TANGERANG – Komplotan pencuri dengan modus ganjal ATM berhasil dibekuk petugas Polresta Tangerang. Komplotan yang beraksi di wilayah Kabupaten Tangerang, Serang, Cilegon, Bogor, Bandung dan Cianjur itu diperkirakan telah beraksi lebih dari 400 kali.
Berikut fakta-faktanya:
1. Tangkap empat tersangka
Polisi menangkap empat orang anggota komplotan tesebut yakni MA, M, AO, dan E. Keempat tersangka memiliki peran berbeda-beda.
Otak dari aksi kejahatan ini atau eksekutor ganjal ATM adalah MA serta dua tersangka lainnya yang masih buron yakni ES dan YS. Sementara, M, AO dan E adalah tersangka yang membantu aksi kejahatan tersebut.
2. Gasak Setidaknya Rp285 Juta
Menurut Kapolresta Tangerang Kombes Pol Sigit Dany Setiyono, polisi mulanya menangkap MA. Saat diamankan MA tengah menggunakan sabu. Dari tiga laporan yang diterima Satreskrim Polresta Tangerang, MA berhasil menguras ATM korbannya sebesar Rp285 juta.
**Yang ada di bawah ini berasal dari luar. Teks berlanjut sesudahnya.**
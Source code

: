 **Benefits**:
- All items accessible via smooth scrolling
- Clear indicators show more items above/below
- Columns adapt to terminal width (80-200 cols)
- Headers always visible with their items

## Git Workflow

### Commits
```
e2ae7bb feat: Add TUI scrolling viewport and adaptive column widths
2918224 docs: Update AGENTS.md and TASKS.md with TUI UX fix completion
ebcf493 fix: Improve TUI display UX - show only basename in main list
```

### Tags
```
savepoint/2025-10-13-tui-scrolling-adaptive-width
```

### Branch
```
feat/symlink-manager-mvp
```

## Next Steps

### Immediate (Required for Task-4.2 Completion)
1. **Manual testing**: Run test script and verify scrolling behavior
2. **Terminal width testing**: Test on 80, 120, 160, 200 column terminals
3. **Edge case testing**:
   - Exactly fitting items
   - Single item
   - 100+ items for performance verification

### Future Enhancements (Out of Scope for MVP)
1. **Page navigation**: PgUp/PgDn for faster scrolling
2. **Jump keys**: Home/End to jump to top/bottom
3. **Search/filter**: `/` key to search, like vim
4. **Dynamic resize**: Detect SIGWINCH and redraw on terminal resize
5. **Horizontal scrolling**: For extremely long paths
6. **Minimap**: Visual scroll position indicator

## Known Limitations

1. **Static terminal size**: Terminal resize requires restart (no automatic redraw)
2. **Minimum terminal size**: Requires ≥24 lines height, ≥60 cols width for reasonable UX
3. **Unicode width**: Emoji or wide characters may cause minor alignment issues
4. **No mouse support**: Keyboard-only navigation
3. Uang hasil kejahatan untuk beli sabu dan biayai kekasih
Sigit mengatakan bahwa hasil kejahatan tersebut digunakan MA untuk membeli sabu dan memenuhi kebutuhan kekasihnya, M.
"Uang hasil kejahatan tersebut digunakan untuk membeli sabu, keperluan sehari-hari dan membiayai kekasihnya," kata Sigit.
4. Modus ganjal ATM
Sigit menjelaskan, para tersangka menerapkan modus ini dengan cara mengganjal tempat keluar masuk kartu ATM menggunakan tusuk gigi yang sudah dimodifikasi.
Di mana, pelaku MA bersama ES dan YS berbagi peran dalam melaksanakan aksinya di TKP seperti berpura-pura membantu korban yang kartunya tersangkut. Kemudian, menukar kartu ATM korban dengan kartu lain dan melihat PIN ATM korban.
"Setelah berhasil menukar dan mengetahui PIN ATM korban, pelaku langsung bergegas pergi ke lokasi ATM lain untuk menguras isi ATM korbannya sebelum korban melakukan pemblokiran kartu tersebut," ujarnya.
Sigit menambahkan, tersangka mengaku mendapatkan kartu ATM lain dari AO dan E yang bekerja sebagai pencopet menjual kartu-kartu tersebut Kepada MA.
5. Terancam hukuman 7 tahun penjara
Atas perbuatannya, MA serta dua pelaku lainnya yang masih buron yakni ES dan YS dijerat Pasal 363 KUHP dengan ancaman 7 tahun penjara. Sementara M, E dan AO yang membuat kejahatan tersebut dijerat Pasal 480 ke 2e KUHP dengan ancaman 4 tahun penjara.
Dari penangkapan ini, polisi berhasil mengamankan barang bukti rekening korban, rekaman CCTV, uang tunai Rp 5,5 juta, 4 tusuk gigi yang telah dimodifikasi, 2 pisau cutter, puluhan ATM berbagai bank, 1 dompet hitam, 1 kotak tusuk gigi dan 1 tas selempang coklat.